ストーリーとしては、「下仁田のヤクザ組織の気弱な親分佐吉と元ヤクザが経営する旅籠の娘おのぶの恋」「2作目で市が殺した助五郎親分の兄弟筋?のヤクザに懸賞金をかけられる話」「そのヤクザに雇われた凄腕の浪人蛾十郎の女に成り下がった1作目のヒロイン、おたねと市の再会」この3つの軸が重なり合い、最終的には市が登場人物のほぼ全員から命を狙われるという、座頭市にとってかなり気の毒なものとなっている。

万里昌代演じるおたねさんは1作空けて登場。おたねさんの少し堕ちた姿が素晴らしい。無垢な娘っぽい雰囲気だったのが色っぽく退廃的に仕上がっていて、1作目の公開から一年しか経っていないにも関わらず、シリーズの時間的なスケール感を高めている。

あと、おたねさんの今カレとして出てきた蛾十郎。北城寿太郎という方が演じているのだが、三船敏郎の用心棒を丸パクリしたような演技が凄まじい。衣装やメイクだけでなく、喋り方から声色まで三船に寄せてきている。しかし「最初は三十郎みたいな豪傑かと思いきや、実は小悪党だった!」みたいな演出もない。何故モノマネをしているのか全く分からない、実に奇妙な存在だった。

あとクライマックスの大立ち回りは人数が多くて見栄えがいいだけでなく、殺しのバリエーションも多く、かなり見応えあり。

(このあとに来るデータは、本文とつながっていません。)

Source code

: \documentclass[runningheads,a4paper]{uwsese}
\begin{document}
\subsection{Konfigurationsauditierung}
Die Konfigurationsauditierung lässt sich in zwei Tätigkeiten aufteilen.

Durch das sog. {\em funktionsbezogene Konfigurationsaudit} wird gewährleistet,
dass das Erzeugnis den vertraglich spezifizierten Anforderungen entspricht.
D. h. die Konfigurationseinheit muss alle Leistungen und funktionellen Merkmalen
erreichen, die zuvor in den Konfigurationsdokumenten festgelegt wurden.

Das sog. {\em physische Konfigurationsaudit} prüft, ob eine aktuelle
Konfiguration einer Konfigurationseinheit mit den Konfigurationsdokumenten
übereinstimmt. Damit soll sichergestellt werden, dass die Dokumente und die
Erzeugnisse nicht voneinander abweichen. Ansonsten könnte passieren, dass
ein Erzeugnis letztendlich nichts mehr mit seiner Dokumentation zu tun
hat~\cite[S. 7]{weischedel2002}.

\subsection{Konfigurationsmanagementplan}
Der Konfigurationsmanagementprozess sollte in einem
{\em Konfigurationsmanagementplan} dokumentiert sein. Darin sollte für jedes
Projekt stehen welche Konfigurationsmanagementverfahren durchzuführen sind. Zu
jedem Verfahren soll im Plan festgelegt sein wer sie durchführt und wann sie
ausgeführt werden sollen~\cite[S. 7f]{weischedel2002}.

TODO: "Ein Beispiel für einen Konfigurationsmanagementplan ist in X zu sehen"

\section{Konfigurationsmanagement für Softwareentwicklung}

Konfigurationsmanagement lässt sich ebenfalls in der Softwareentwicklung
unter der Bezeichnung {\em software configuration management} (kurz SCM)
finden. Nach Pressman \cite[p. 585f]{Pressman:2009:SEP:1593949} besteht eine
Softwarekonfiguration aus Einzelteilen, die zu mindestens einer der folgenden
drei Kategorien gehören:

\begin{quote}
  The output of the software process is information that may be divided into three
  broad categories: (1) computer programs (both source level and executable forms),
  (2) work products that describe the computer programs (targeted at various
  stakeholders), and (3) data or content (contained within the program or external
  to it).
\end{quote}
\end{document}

最終的には…おたねさんは蛾十郎に殺され、さらには蛾十郎の口からおたねが賞金目当てで市を罠にかけたと告白される(真偽は不明)市にとっては最低最悪なエンディングだが、祭囃子が聞こえ、道化のように踊り狂う市のハッピーサッドな表情を切り取ったエンディングがたまらない。